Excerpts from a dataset

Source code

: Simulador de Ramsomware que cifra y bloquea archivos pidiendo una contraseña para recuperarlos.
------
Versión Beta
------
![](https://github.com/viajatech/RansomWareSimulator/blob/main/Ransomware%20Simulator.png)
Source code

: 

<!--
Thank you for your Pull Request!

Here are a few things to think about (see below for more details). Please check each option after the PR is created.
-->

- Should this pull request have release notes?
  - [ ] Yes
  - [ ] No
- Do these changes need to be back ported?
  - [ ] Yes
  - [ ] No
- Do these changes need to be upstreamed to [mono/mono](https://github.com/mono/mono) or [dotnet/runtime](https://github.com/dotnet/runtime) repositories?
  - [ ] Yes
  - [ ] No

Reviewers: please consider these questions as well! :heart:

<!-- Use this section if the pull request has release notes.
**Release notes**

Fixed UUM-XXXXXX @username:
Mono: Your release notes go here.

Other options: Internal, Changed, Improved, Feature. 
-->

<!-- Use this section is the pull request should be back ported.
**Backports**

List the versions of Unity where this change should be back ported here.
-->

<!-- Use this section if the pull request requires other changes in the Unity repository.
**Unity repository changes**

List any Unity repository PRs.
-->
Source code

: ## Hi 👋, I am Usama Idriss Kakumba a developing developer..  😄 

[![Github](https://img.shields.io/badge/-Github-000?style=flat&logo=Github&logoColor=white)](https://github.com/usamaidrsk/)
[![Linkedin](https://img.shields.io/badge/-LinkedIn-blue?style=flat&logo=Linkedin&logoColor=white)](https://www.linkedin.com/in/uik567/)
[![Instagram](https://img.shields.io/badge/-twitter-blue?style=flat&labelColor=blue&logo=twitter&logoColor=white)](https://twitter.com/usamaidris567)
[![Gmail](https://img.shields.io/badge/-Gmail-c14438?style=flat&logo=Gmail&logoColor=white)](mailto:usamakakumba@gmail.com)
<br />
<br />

• Instructions for the task: Each entry above is to be transcribed without alteration.

• Solution for this problem:
Source code

: Simulador de Ramsomware que cifra y bloquea archivos pidiendo una contraseña para recuperarlos.
------
Versión Beta
------
![](https://github.com/viajatech/RansomWareSimulator/blob/main/Ransomware%20Simulator.png)
Source code

: 

<!--
Thank you for your Pull Request!

Here are a few things to think about (see below for more details). Please check each option after the PR is created.
-->

- Should this pull request have release notes?
  - [ ] Yes
  - [ ] No
- Do these changes need to be back ported?
  - [ ] Yes
  - [ ] No
- Do these changes need to be upstreamed to [mono/mono](https://github.com/mono/mono) or [dotnet/runtime](https://github.com/dotnet/runtime) repositories?
  - [ ] Yes
  - [ ] No

Reviewers: please consider these questions as well! :heart:

<!-- Use this section if the pull request has release notes.
**Release notes**

Fixed UUM-XXXXXX @username:
Mono: Your release notes go here.

Other options: Internal, Changed, Improved, Feature. 
-->

<!-- Use this section is the pull request should be back ported.
**Backports**

List the versions of Unity where this change should be back ported here.
-->

<!-- Use this section if the pull request requires other changes in the Unity repository.
**Unity repository changes**

List any Unity repository PRs.
-->
Source code

: ## Hi 👋, I am Usama Idriss Kakumba a developing developer..  😄 

[![Github](https://img.shields.io/badge/-Github-000?style=flat&logo=Github&logoColor=white)](https://github.com/usamaidrsk/)
[![Linkedin](https://img.shields.io/badge/-LinkedIn-blue?style=flat&logo=Linkedin&logoColor=white)](https://www.linkedin.com/in/uik567/)
[![Instagram](https://img.shields.io/badge/-twitter-blue?style=flat&labelColor=blue&logo=twitter&logoColor=white)](https://twitter.com/usamaidris567)
[![Gmail](https://img.shields.io/badge/-Gmail-c14438?style=flat&logo=Gmail&logoColor=white)](mailto:usamakakumba@gmail.com)
<br />
<br />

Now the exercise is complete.